Alas, its not just a copy: its a pretty bad copy at that.

The story has done well in the press so far. But for how much longer will the media keep reporting arts discovery stories, if the 'discoveries' are so often nonsense? Will it end up like the boy who cried wolf? Will there be a time when genuine arts discoveries are greeted with a shrug of the shoulders, and ignored?

Update II - another reader asks about the mystery early provenance:

Seeing as the Mona Lisa Foundation is now supposedly revealing all about its Mona Lisa to the world, it is surprising it does not tell us who Hugh Blaker bought the picture from in 1913 - the person who inherited it (or whatever) from the aristocratic 18th century Grand Tourist of the Somerset manor house? Why should that have to be a secret? Issues of confidentiality and delicacy perhaps? Or perhaps Hugh Blaker forgot to make a note of the name of the Somerset nobleman? Or have I missed something?

'Isleworth Mona Lisa' - the evidence

September 27 2012

Video: Mona Lisa Foundation

The 'Mona Lisa Foundation' site has just gone live. Watching it now...

Update - a reader sends in this warning:

...why did you, en effet, let me waste 25 mins out of my life watching a ridiculous ‘programme’ on a “Da Vinci”? I knew from the start that I should not have been ‘sucked in’ to this sad saga and yet...

'Early Mona Lisa' unveiled

September 27 2012

Image of 'Early Mona Lisa' unveiled

Picture: Sky News

The picture has been unveiled to the press, but so far there are few specific details revealed. The 'Mona Lisa Foundation' website is still not available, but it says it will be at 3pm. Ooh, they are a tease.

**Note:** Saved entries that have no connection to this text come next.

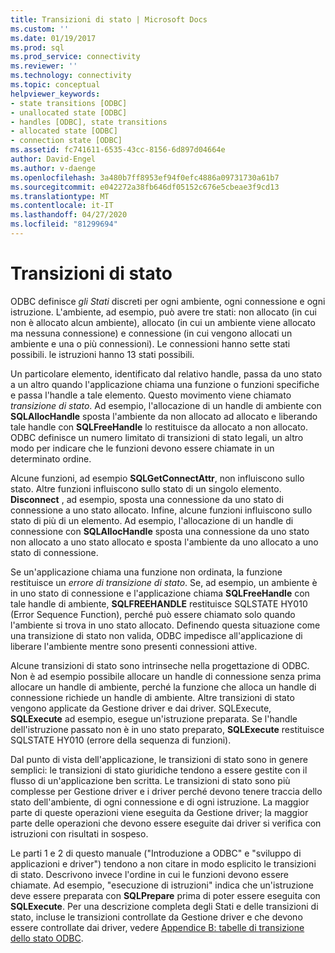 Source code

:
 ```yaml
---
title: Transizioni di stato | Microsoft Docs
ms.custom: ''
ms.date: 01/19/2017
ms.prod: sql
ms.prod_service: connectivity
ms.reviewer: ''
ms.technology: connectivity
ms.topic: conceptual
helpviewer_keywords:
- state transitions [ODBC]
- unallocated state [ODBC]
- handles [ODBC], state transitions
- allocated state [ODBC]
- connection state [ODBC]
ms.assetid: fc741611-6535-43cc-8156-6d897d04664e
author: David-Engel
ms.author: v-daenge
ms.openlocfilehash: 3a480b7ff8953ef94f0efc4886a09731730a61b7
ms.sourcegitcommit: e042272a38fb646df05152c676e5cbeae3f9cd13
ms.translationtype: MT
ms.contentlocale: it-IT
ms.lasthandoff: 04/27/2020
ms.locfileid: "81299694"
---
```

# <a name="state-transitions"></a>Transizioni di stato
ODBC definisce *gli Stati* discreti per ogni ambiente, ogni connessione e ogni istruzione. L'ambiente, ad esempio, può avere tre stati: non allocato (in cui non è allocato alcun ambiente), allocato (in cui un ambiente viene allocato ma nessuna connessione) e connessione (in cui vengono allocati un ambiente e una o più connessioni). Le connessioni hanno sette stati possibili. le istruzioni hanno 13 stati possibili.  
  
 Un particolare elemento, identificato dal relativo handle, passa da uno stato a un altro quando l'applicazione chiama una funzione o funzioni specifiche e passa l'handle a tale elemento. Questo movimento viene chiamato *transizione di stato*. Ad esempio, l'allocazione di un handle di ambiente con **SQLAllocHandle** sposta l'ambiente da non allocato ad allocato e liberando tale handle con **SQLFreeHandle** lo restituisce da allocato a non allocato. ODBC definisce un numero limitato di transizioni di stato legali, un altro modo per indicare che le funzioni devono essere chiamate in un determinato ordine.  
  
 Alcune funzioni, ad esempio **SQLGetConnectAttr**, non influiscono sullo stato. Altre funzioni influiscono sullo stato di un singolo elemento. **Disconnect** , ad esempio, sposta una connessione da uno stato di connessione a uno stato allocato. Infine, alcune funzioni influiscono sullo stato di più di un elemento. Ad esempio, l'allocazione di un handle di connessione con **SQLAllocHandle** sposta una connessione da uno stato non allocato a uno stato allocato e sposta l'ambiente da uno allocato a uno stato di connessione.  
  
 Se un'applicazione chiama una funzione non ordinata, la funzione restituisce un *errore di transizione di stato*. Se, ad esempio, un ambiente è in uno stato di connessione e l'applicazione chiama **SQLFreeHandle** con tale handle di ambiente, **SQLFREEHANDLE** restituisce SQLSTATE HY010 (Error Sequence Function), perché può essere chiamato solo quando l'ambiente si trova in uno stato allocato. Definendo questa situazione come una transizione di stato non valida, ODBC impedisce all'applicazione di liberare l'ambiente mentre sono presenti connessioni attive.  
  
 Alcune transizioni di stato sono intrinseche nella progettazione di ODBC. Non è ad esempio possibile allocare un handle di connessione senza prima allocare un handle di ambiente, perché la funzione che alloca un handle di connessione richiede un handle di ambiente. Altre transizioni di stato vengono applicate da Gestione driver e dai driver. SQLExecute, **SQLExecute** ad esempio, esegue un'istruzione preparata. Se l'handle dell'istruzione passato non è in uno stato preparato, **SQLExecute** restituisce SQLSTATE HY010 (errore della sequenza di funzioni).  
  
 Dal punto di vista dell'applicazione, le transizioni di stato sono in genere semplici: le transizioni di stato giuridiche tendono a essere gestite con il flusso di un'applicazione ben scritta. Le transizioni di stato sono più complesse per Gestione driver e i driver perché devono tenere traccia dello stato dell'ambiente, di ogni connessione e di ogni istruzione. La maggior parte di queste operazioni viene eseguita da Gestione driver; la maggior parte delle operazioni che devono essere eseguite dai driver si verifica con istruzioni con risultati in sospeso.  
  
 Le parti 1 e 2 di questo manuale ("Introduzione a ODBC" e "sviluppo di applicazioni e driver") tendono a non citare in modo esplicito le transizioni di stato. Descrivono invece l'ordine in cui le funzioni devono essere chiamate. Ad esempio, "esecuzione di istruzioni" indica che un'istruzione deve essere preparata con **SQLPrepare** prima di poter essere eseguita con **SQLExecute**. Per una descrizione completa degli Stati e delle transizioni di stato, incluse le transizioni controllate da Gestione driver e che devono essere controllate dai driver, vedere [Appendice B: tabelle di transizione dello stato ODBC](../../../odbc/reference/appendixes/appendix-b-odbc-state-transition-tables.md).
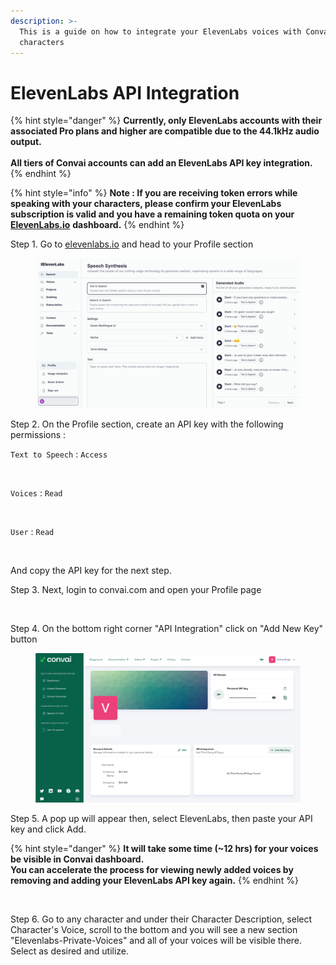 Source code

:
 ```yaml
---
description: >-
  This is a guide on how to integrate your ElevenLabs voices with Convai
  characters
---
```


# ElevenLabs API Integration

{% hint style="danger" %}
**Currently, only ElevenLabs accounts with their associated Pro plans and higher are compatible due to the 44.1kHz audio output.** \
\
**All tiers of Convai accounts can add an ElevenLabs API key integration.**
{% endhint %}

{% hint style="info" %}
**Note : If you are receiving token errors while speaking with your characters,  please confirm your ElevenLabs subscription is valid and you have a remaining token quota on your** [**ElevenLabs.io**](https://elevenlabs.io/) **dashboard.**
{% endhint %}

Step 1.  Go to [elevenlabs.io](https://elevenlabs.io/) and head to your Profile section

<figure><img src="../../../.gitbook/assets/Untitled design (5) (2).png" alt=""><figcaption></figcaption></figure>

Step 2. On the Profile section, create an API key with the following permissions :

`Text to Speech`  : `Access`&#x20;

<figure><img src="../../../.gitbook/assets/Screenshot 2025-08-27 at 5.54.40 PM.png" alt=""><figcaption></figcaption></figure>

`Voices` : `Read`&#x20;

<figure><img src="../../../.gitbook/assets/Screenshot 2025-08-27 at 5.54.57 PM.png" alt=""><figcaption></figcaption></figure>

`User` : `Read`&#x20;

<figure><img src="../../../.gitbook/assets/Screenshot 2025-08-27 at 5.55.11 PM.png" alt=""><figcaption></figcaption></figure>

And copy the API key for the next step.

Step 3. Next, login to convai.com and open your Profile page

<figure><img src="https://files.gitbook.com/v0/b/gitbook-x-prod.appspot.com/o/spaces%2FtvHXv9Cpl8QzA5tY9MJh%2Fuploads%2FAJxT96IvZIPOhEMg3M5G%2FScreenshot%202024-02-06%20at%206.45.04%E2%80%AFPM.png?alt=media&#x26;token=9103ac42-6597-48d8-8e0f-c429acfaaa49" alt=""><figcaption></figcaption></figure>

Step 4. On the bottom right corner "API Integration" click on "Add New Key" button

<figure><img src="../../../.gitbook/assets/Untitled design (2).png" alt=""><figcaption></figcaption></figure>

Step 5. A pop up will appear then, select ElevenLabs, then paste your API key and click Add.

{% hint style="danger" %}
**It will take some time (\~12 hrs) for your voices be visible in Convai dashboard.** \
**You can accelerate the process for viewing newly added voices by removing and adding your ElevenLabs API key again.**
{% endhint %}

<figure><img src="https://files.gitbook.com/v0/b/gitbook-x-prod.appspot.com/o/spaces%2FtvHXv9Cpl8QzA5tY9MJh%2Fuploads%2Fs8EbPIU1l9PpKRJNuseC%2FScreenshot%202024-02-06%20at%206.48.43%E2%80%AFPM.png?alt=media&#x26;token=774991bb-c41a-4743-afed-6e0094850c81" alt=""><figcaption></figcaption></figure>

Step 6. Go to any character and under their Character Description, select Character's Voice, scroll to the bottom and you will see a  new section "Elevenlabs-Private-Voices" and all of your voices will be visible there. Select as desired and utilize.

<figure><img src="https://files.gitbook.com/v0/b/gitbook-x-prod.appspot.com/o/spaces%2FtvHXv9Cpl8QzA5tY9MJh%2Fuploads%2FS9INCC48hKOpkP85fLXI%2FScreenshot%202024-02-06%20at%207.04.09%E2%80%AFPM.png?alt=media&#x26;token=f0168791-2e67-49fe-bc8b-21eee468870b" alt=""><figcaption></figcaption></figure>
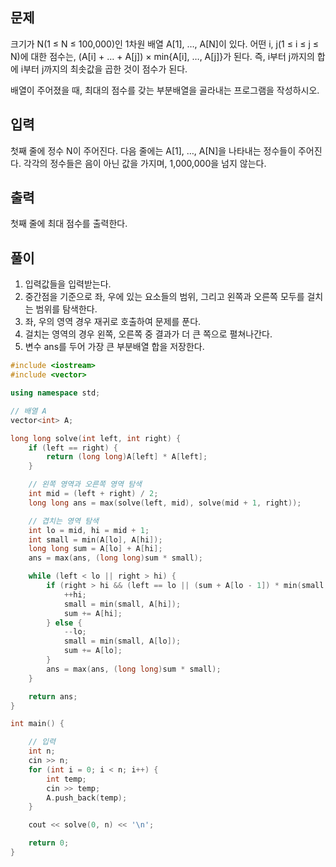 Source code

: ## 문제
크기가 N(1 ≤ N ≤ 100,000)인 1차원 배열 A[1], …, A[N]이 있다. 어떤 i, j(1 ≤ i ≤ j ≤ N)에 대한 점수는, (A[i] + … + A[j]) × min{A[i], …, A[j]}가 된다. 즉, i부터 j까지의 합에 i부터 j까지의 최솟값을 곱한 것이 점수가 된다.

배열이 주어졌을 때, 최대의 점수를 갖는 부분배열을 골라내는 프로그램을 작성하시오.

## 입력
첫째 줄에 정수 N이 주어진다. 다음 줄에는 A[1], …, A[N]을 나타내는 정수들이 주어진다. 각각의 정수들은 음이 아닌 값을 가지며, 1,000,000을 넘지 않는다.

## 출력
첫째 줄에 최대 점수를 출력한다.

## 풀이
1. 입력값들을 입력받는다.
2. 중간점을 기준으로 좌, 우에 있는 요소들의 범위, 그리고 왼쪽과 오른쪽 모두를 걸치는 범위를 탐색한다.
3. 좌, 우의 영역 경우 재귀로 호출하여 문제를 푼다.
4. 걸치는 영역의 경우 왼쪽, 오른쪽 중 결과가 더 큰 쪽으로 펼쳐나간다.
5. 변수 ans를 두어 가장 큰 부분배열 합을 저장한다.

```cpp
#include <iostream>
#include <vector>

using namespace std;

// 배열 A
vector<int> A;

long long solve(int left, int right) {
    if (left == right) {
        return (long long)A[left] * A[left];
    }

    // 왼쪽 영역과 오른쪽 영역 탐색
    int mid = (left + right) / 2;
    long long ans = max(solve(left, mid), solve(mid + 1, right));

    // 겹치는 영역 탐색
    int lo = mid, hi = mid + 1;
    int small = min(A[lo], A[hi]);
    long long sum = A[lo] + A[hi];
    ans = max(ans, (long long)sum * small);

    while (left < lo || right > hi) {
        if (right > hi && (left == lo || (sum + A[lo - 1]) * min(small, A[lo - 1]) < (sum + A[hi + 1]) * min(small, A[hi + 1]))) {
            ++hi;
            small = min(small, A[hi]);
            sum += A[hi];
        } else {
            --lo;
            small = min(small, A[lo]);
            sum += A[lo];
        }
        ans = max(ans, (long long)sum * small);
    }

    return ans;
}

int main() {

    // 입력
    int n;
    cin >> n;
    for (int i = 0; i < n; i++) {
        int temp;
        cin >> temp;
        A.push_back(temp);
    }

    cout << solve(0, n) << '\n';

    return 0;
}
```
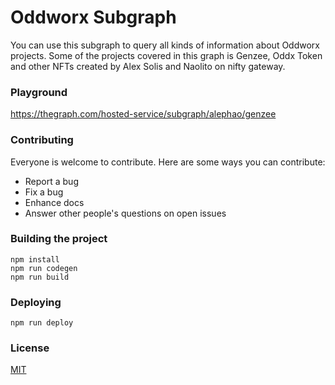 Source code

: # Oddworx Subgraph

You can use this subgraph to query all kinds of information about Oddworx projects. Some of the projects covered in this graph is Genzee, Oddx Token and other NFTs created by Alex Solis and Naolito on nifty gateway.

### Playground

https://thegraph.com/hosted-service/subgraph/alephao/genzee

### Contributing

Everyone is welcome to contribute. Here are some ways you can contribute:

- Report a bug
- Fix a bug
- Enhance docs
- Answer other people's questions on open issues

### Building the project

```console
npm install
npm run codegen
npm run build
```

### Deploying

```console
npm run deploy
```

### License

[MIT](LICENSE)
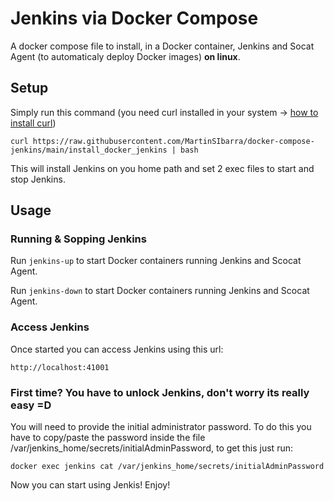 # Jenkins via Docker Compose
A docker compose file to install, in a Docker container, Jenkins and Socat Agent (to automaticaly deploy Docker images) **on linux**.

## Setup
Simply run this command (you need curl installed in your system -> [how to install curl](https://help.ubidots.com/en/articles/2165289-learn-how-to-install-run-curl-on-windows-macosx-linux))
```
curl https://raw.githubusercontent.com/MartinSIbarra/docker-compose-jenkins/main/install_docker_jenkins | bash
```
This will install Jenkins on you home path and set 2 exec files to start and stop Jenkins.

## Usage

### Running & Sopping Jenkins
Run `jenkins-up` to start Docker containers running Jenkins and Scocat Agent.

Run `jenkins-down` to start Docker containers running Jenkins and Scocat Agent.

### Access Jenkins
Once started you can access Jenkins using this url:
```
http://localhost:41001
```

### First time? You have to unlock Jenkins, don't worry its really easy =D
You will need to provide the initial administrator password. To do this you have to copy/paste the password inside the file /var/jenkins_home/secrets/initialAdminPassword, to get this just run:
```
docker exec jenkins cat /var/jenkins_home/secrets/initialAdminPassword
```
Now you can start using Jenkis! Enjoy!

The evidence so far seems a little underwhelming, at least according to the quotes on the Press Association.

Apparently the key summation is this:

"So far, not one scientific test has been able to disprove that the painting is by Leonardo," said art historian Stanley Feldman, a foundation member and principal author of a foundation book Mona Lisa: Leonardo's Earlier Version.

Which is a long way from saying tests have proved that it is by Leonardo. Usually, scientific analysis can tell you what a painting is not, not what it is. As far as I know, even proponents of exclusively scientific attributions have yet to come up with an 'is it by Leonardo' test.

But there is at least a fat book you can buy! Tho' it seems you have to read it with white gloves...

Expect a big splash...

September 26 2012

Image of Expect a big splash...

Picture: TAN

Expect lots of media coverage for the unveiling of the 'earlier Mona Lisa' tomorrow. We've had two interview requests today already, including from ABC in the US. So it sounds like the mysterious 'Swiss consortium' has at least got their publicity right. 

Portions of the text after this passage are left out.